HIT Course Placement
Students will take a placement test and will get credits for the courses they take during the program. For lower level (200/300) students this means they can get credits worth a whole year and can skip a year when they come back.
UO-HIT Weekly Schedule
At each level, the schedule generally includes group skills training, individualize tutorials, and experiential opportunities. For detailed information, please go to: UO-Harbin Weekly Schedule (actual schedule may differ slightly).
Registration and Credits
Students participating in this program will be registered at the University of Oregon and will receive UO credits for courses taken in Harbin. Students' course work will be reviewed and evaluated by appropriate academic departments at the UO.
Students are responsible for making sure that the courses they plan to take in China will meet major and minor requirements. Students are advised to consult with their academic adviser about their plans to study in the Harbin program.
All previously approved study abroad courses appear in an online database maintained by the Office of the Registrar. The database is searchable by world regions, then countries, and then specific program titles. For each course, you will see how it applies to UO degrees in terms of course level (100-, 200-, etc.), general-education requirements (e.g., Group 1 Arts & Letters, multicultural requirements, etc.), and majors and minors offered in the department granting the UO credit (e.g., the English major and minor for ENG credit). Students are responsible for talking with major/minor advisers about the possibility of applying courses toward majors and minors in other fields of study.

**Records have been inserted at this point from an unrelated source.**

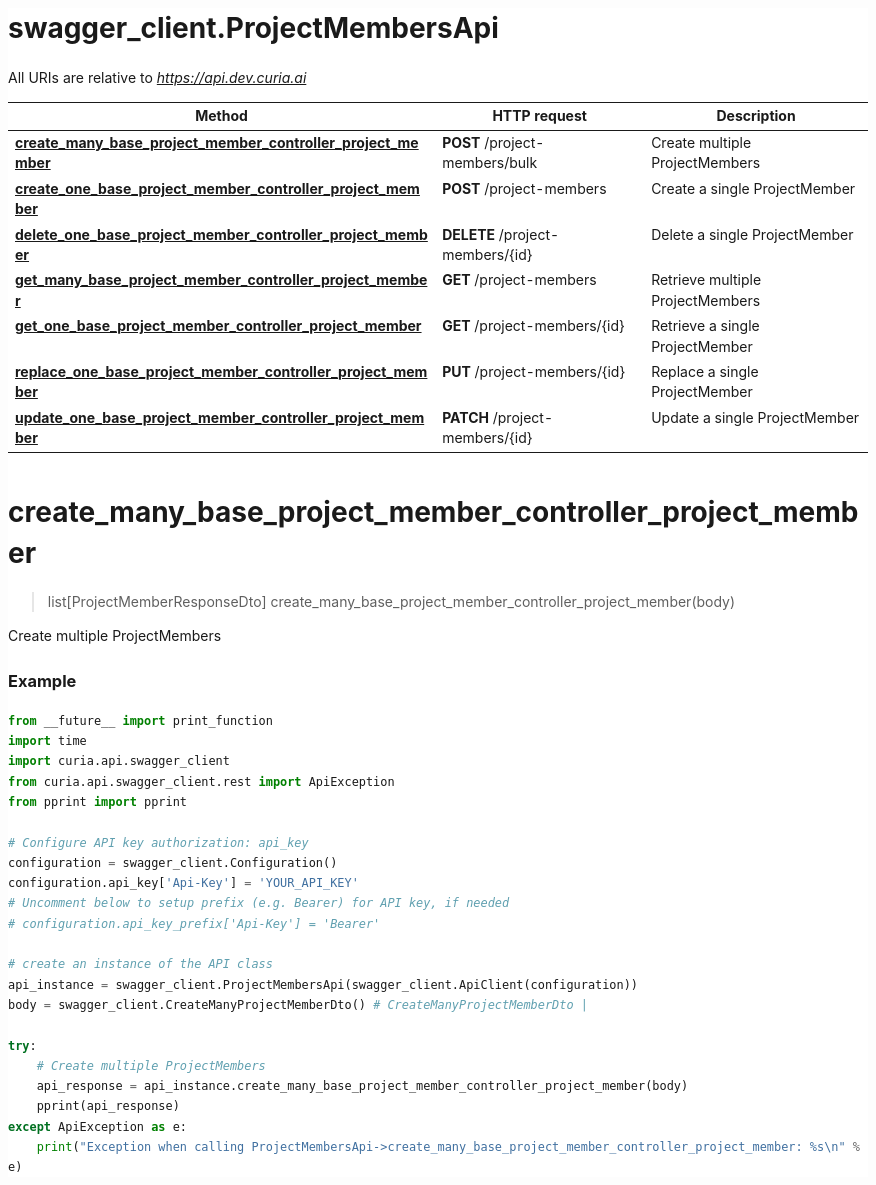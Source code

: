 # swagger_client.ProjectMembersApi

All URIs are relative to *https://api.dev.curia.ai*

Method | HTTP request | Description
------------- | ------------- | -------------
[**create_many_base_project_member_controller_project_member**](ProjectMembersApi.md#create_many_base_project_member_controller_project_member) | **POST** /project-members/bulk | Create multiple ProjectMembers
[**create_one_base_project_member_controller_project_member**](ProjectMembersApi.md#create_one_base_project_member_controller_project_member) | **POST** /project-members | Create a single ProjectMember
[**delete_one_base_project_member_controller_project_member**](ProjectMembersApi.md#delete_one_base_project_member_controller_project_member) | **DELETE** /project-members/{id} | Delete a single ProjectMember
[**get_many_base_project_member_controller_project_member**](ProjectMembersApi.md#get_many_base_project_member_controller_project_member) | **GET** /project-members | Retrieve multiple ProjectMembers
[**get_one_base_project_member_controller_project_member**](ProjectMembersApi.md#get_one_base_project_member_controller_project_member) | **GET** /project-members/{id} | Retrieve a single ProjectMember
[**replace_one_base_project_member_controller_project_member**](ProjectMembersApi.md#replace_one_base_project_member_controller_project_member) | **PUT** /project-members/{id} | Replace a single ProjectMember
[**update_one_base_project_member_controller_project_member**](ProjectMembersApi.md#update_one_base_project_member_controller_project_member) | **PATCH** /project-members/{id} | Update a single ProjectMember

# **create_many_base_project_member_controller_project_member**
> list[ProjectMemberResponseDto] create_many_base_project_member_controller_project_member(body)

Create multiple ProjectMembers

### Example
```python
from __future__ import print_function
import time
import curia.api.swagger_client
from curia.api.swagger_client.rest import ApiException
from pprint import pprint

# Configure API key authorization: api_key
configuration = swagger_client.Configuration()
configuration.api_key['Api-Key'] = 'YOUR_API_KEY'
# Uncomment below to setup prefix (e.g. Bearer) for API key, if needed
# configuration.api_key_prefix['Api-Key'] = 'Bearer'

# create an instance of the API class
api_instance = swagger_client.ProjectMembersApi(swagger_client.ApiClient(configuration))
body = swagger_client.CreateManyProjectMemberDto() # CreateManyProjectMemberDto | 

try:
    # Create multiple ProjectMembers
    api_response = api_instance.create_many_base_project_member_controller_project_member(body)
    pprint(api_response)
except ApiException as e:
    print("Exception when calling ProjectMembersApi->create_many_base_project_member_controller_project_member: %s\n" % e)
```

Note, too, that all study abroad programs of ten weeks or longer allow students to meet the IC: International Cultures multicultural requirement.
Not all available courses appear in the online database, especially for programs in which UO students choose their courses from an entire host university's offerings. The only courses that appear are those that have already been either taken by UO students before or otherwise evaluated for UO credit. Courses that do not appear will need to be evaluated for UO credit, but that does not mean that such courses are not available as options for UO participants. It does likely mean that students will be involved in getting the courses evaluated while they are enrolled in them.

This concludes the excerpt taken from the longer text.